Only two are on line after passing the tests, while power companies have already announced plans to scrap at least five other old reactors.

Shikoku Electric Power had planned to restart the No. 1 reactor at Ikata nuclear complex in Ehime, western Japan, but said Friday it would decommission the 39-year-old technology instead.

The company said in a statement it took the decision after "comprehensively taking into account a possible operating term and construction costs" needed to pass the new safety measures.

The Nikkei business daily estimated safety upgrades needed to meet the new safety standards could cost 200 billion yen (S$2.43 billion).

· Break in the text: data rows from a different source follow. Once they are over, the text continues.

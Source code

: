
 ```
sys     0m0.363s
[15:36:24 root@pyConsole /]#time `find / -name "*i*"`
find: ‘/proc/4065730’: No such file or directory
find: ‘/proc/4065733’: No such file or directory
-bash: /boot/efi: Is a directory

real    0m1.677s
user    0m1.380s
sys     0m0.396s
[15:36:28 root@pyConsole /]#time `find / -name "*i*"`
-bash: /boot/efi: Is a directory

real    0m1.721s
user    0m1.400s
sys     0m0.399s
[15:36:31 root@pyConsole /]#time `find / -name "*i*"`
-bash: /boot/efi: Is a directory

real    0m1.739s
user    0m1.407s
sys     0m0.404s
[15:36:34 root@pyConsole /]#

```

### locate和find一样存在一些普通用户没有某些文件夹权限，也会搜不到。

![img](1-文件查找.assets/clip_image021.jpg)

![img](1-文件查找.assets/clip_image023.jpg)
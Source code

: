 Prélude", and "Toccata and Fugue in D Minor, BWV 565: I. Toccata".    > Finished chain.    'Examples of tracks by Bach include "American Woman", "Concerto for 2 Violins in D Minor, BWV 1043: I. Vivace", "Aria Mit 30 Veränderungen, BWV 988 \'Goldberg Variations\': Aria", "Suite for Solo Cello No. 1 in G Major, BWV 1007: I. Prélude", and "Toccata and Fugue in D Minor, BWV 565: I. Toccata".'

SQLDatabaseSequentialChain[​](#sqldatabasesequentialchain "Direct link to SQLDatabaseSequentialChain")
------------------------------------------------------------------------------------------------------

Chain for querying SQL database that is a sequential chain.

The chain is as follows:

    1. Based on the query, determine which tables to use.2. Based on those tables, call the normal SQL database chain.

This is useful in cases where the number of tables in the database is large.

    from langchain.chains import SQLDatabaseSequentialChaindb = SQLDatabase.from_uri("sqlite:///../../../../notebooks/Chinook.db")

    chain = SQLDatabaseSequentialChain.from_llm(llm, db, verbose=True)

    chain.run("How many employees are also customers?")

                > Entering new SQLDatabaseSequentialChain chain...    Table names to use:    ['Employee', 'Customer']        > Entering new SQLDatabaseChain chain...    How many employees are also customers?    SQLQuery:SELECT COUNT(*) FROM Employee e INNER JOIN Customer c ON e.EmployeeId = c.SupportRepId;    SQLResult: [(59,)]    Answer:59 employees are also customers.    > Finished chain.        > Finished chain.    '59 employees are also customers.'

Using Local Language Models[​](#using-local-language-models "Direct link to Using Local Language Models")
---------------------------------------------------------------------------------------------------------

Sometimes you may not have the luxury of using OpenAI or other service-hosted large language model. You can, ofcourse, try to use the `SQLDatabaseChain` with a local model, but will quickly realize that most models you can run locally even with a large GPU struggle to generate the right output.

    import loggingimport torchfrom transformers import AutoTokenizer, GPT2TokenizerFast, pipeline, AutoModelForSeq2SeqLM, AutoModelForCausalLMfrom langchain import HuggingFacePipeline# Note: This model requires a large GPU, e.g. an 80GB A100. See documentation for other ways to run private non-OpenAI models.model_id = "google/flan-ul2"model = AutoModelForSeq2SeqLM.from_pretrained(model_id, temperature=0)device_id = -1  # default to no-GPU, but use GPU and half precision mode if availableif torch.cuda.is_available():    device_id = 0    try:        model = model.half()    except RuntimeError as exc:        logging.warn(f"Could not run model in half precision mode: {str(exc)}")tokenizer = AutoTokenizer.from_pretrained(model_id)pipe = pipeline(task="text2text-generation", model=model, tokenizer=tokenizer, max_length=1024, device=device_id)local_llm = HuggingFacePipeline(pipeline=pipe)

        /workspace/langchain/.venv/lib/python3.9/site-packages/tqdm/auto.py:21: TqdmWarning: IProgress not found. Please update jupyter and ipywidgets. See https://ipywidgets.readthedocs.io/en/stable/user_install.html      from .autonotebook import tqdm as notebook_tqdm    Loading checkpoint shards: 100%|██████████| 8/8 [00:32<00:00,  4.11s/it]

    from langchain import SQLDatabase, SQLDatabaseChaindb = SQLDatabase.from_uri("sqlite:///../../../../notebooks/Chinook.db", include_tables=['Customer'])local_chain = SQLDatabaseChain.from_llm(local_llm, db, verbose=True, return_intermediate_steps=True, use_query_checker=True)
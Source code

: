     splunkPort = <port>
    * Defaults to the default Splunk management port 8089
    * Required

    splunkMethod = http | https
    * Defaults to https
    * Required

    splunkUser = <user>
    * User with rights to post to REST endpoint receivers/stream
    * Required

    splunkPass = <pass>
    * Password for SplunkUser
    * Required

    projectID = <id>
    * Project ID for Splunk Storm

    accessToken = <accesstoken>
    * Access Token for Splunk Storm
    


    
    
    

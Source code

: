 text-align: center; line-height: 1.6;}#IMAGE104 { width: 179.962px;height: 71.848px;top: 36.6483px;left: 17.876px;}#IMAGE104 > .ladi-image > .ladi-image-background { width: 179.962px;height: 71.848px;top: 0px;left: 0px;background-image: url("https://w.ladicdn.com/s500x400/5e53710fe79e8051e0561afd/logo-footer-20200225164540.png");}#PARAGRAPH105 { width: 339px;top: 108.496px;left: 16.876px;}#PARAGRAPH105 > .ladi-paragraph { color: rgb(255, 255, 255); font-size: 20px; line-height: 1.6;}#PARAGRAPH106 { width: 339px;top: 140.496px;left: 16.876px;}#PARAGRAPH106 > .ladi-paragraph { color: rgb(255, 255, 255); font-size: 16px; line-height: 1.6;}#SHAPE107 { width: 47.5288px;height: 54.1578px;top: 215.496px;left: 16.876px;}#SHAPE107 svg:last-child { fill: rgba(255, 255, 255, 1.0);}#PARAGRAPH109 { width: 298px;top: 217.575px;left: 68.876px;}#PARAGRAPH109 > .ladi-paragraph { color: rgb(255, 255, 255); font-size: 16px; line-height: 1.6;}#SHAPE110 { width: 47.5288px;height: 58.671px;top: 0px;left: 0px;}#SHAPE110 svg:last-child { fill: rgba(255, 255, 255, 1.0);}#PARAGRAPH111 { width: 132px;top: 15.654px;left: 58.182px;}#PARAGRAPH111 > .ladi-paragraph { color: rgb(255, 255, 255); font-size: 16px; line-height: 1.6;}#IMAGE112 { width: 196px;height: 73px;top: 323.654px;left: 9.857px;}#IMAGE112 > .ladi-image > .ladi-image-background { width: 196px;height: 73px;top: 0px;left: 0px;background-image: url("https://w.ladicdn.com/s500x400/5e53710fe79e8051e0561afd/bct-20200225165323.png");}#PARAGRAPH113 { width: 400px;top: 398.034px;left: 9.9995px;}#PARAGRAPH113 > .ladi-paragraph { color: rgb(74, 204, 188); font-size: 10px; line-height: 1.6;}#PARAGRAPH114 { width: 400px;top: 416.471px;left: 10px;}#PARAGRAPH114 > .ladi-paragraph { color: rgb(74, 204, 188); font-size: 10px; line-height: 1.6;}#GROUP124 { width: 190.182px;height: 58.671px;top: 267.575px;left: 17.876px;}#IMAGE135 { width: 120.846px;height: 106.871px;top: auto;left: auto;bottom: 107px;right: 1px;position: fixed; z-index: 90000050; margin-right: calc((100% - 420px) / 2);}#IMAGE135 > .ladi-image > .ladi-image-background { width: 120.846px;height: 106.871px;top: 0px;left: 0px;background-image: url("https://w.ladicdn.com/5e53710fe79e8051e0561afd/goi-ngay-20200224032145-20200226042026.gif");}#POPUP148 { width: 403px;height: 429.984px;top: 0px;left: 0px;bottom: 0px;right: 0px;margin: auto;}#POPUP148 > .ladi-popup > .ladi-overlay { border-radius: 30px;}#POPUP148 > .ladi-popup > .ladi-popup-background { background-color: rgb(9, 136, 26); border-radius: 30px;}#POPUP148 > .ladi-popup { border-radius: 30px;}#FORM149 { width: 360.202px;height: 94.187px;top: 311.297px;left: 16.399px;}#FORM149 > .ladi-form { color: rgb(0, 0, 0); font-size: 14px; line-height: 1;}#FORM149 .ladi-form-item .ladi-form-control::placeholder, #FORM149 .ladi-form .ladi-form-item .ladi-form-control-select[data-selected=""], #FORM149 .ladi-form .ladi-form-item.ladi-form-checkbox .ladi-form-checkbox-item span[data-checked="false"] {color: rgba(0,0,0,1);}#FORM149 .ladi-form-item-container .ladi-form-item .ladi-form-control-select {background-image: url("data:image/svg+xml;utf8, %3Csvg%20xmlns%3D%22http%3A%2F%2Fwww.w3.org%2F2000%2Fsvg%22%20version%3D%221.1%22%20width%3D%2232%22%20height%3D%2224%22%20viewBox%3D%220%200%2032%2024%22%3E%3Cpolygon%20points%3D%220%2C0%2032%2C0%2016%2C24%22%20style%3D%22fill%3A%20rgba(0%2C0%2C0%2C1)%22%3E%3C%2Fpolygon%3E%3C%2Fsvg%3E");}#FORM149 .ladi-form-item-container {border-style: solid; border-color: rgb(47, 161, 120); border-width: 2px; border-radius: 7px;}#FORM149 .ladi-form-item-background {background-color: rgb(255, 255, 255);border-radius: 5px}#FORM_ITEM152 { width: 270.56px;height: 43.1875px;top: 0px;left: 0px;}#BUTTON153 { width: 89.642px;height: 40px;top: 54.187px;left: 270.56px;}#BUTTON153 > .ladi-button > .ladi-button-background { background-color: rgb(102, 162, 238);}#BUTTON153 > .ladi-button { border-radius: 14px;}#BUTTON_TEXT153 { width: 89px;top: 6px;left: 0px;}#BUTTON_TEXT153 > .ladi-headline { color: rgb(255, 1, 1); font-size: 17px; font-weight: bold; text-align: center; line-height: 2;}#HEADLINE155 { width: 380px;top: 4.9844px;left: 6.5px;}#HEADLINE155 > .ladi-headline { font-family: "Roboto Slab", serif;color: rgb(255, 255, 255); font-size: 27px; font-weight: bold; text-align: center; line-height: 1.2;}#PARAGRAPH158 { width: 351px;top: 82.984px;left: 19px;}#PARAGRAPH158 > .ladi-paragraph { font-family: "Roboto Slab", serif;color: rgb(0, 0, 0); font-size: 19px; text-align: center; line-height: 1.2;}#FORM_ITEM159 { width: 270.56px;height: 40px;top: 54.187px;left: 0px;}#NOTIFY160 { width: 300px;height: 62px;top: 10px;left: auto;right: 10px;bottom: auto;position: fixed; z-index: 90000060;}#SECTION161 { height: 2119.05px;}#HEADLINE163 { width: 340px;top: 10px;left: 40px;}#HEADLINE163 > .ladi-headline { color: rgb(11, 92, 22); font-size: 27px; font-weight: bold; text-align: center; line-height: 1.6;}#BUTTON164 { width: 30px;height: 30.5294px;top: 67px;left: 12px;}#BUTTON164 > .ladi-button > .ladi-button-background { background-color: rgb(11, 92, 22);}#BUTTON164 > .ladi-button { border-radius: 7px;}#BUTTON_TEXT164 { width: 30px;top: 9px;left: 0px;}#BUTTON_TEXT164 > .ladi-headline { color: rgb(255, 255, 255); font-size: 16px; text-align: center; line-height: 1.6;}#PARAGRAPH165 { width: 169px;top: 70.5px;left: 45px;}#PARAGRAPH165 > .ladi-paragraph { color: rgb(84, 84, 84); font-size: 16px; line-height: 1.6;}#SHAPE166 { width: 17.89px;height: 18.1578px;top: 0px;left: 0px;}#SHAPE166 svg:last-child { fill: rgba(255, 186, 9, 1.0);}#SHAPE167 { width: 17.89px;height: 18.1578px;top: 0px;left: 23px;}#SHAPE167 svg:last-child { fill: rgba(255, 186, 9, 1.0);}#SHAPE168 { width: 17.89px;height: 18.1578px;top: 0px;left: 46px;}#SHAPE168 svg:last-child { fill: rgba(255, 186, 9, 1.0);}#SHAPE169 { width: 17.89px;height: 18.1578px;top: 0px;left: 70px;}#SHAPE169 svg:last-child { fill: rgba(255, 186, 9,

Japan set up an independent watchdog, the Nuclear Regulation Authority, after the Fukushima disaster, replacing the previous arrangement where the industry ministry both oversaw the regulator and promoted nuclear power.

Prime Minister Shinzo Abe and utility companies have been pushing for a return to nuclear power as the disaster forced Japan to turn to pricey fossil fuels to plug the energy gap left by the shutdowns.